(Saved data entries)
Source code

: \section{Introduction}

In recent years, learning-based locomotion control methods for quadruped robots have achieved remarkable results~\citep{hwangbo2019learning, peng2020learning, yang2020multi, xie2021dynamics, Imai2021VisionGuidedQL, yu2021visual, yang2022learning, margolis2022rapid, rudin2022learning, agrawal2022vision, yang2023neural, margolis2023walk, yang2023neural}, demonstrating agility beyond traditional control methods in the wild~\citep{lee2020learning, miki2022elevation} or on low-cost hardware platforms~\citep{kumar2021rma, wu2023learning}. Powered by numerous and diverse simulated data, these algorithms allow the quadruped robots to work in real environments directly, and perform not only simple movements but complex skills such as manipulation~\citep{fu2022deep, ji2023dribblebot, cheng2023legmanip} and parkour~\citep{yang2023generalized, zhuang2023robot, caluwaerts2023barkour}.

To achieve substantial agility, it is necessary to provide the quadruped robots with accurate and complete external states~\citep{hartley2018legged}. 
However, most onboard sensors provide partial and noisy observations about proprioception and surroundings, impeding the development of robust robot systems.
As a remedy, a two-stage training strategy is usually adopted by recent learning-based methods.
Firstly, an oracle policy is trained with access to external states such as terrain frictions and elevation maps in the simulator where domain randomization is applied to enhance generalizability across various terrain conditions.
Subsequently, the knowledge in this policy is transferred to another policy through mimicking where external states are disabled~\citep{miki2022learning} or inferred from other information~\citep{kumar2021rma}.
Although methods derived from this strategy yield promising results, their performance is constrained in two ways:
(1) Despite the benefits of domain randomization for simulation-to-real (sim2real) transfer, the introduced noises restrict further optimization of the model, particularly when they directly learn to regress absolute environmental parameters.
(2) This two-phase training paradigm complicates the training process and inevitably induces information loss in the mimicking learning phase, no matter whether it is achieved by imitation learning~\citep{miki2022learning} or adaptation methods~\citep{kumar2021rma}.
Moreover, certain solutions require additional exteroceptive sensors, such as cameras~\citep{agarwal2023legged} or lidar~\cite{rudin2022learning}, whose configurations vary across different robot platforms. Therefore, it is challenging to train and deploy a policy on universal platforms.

● Problem to work on: Nothing but a number is expected here: the number of lines above that hold the word "mimicking".

● Exercise answer: 2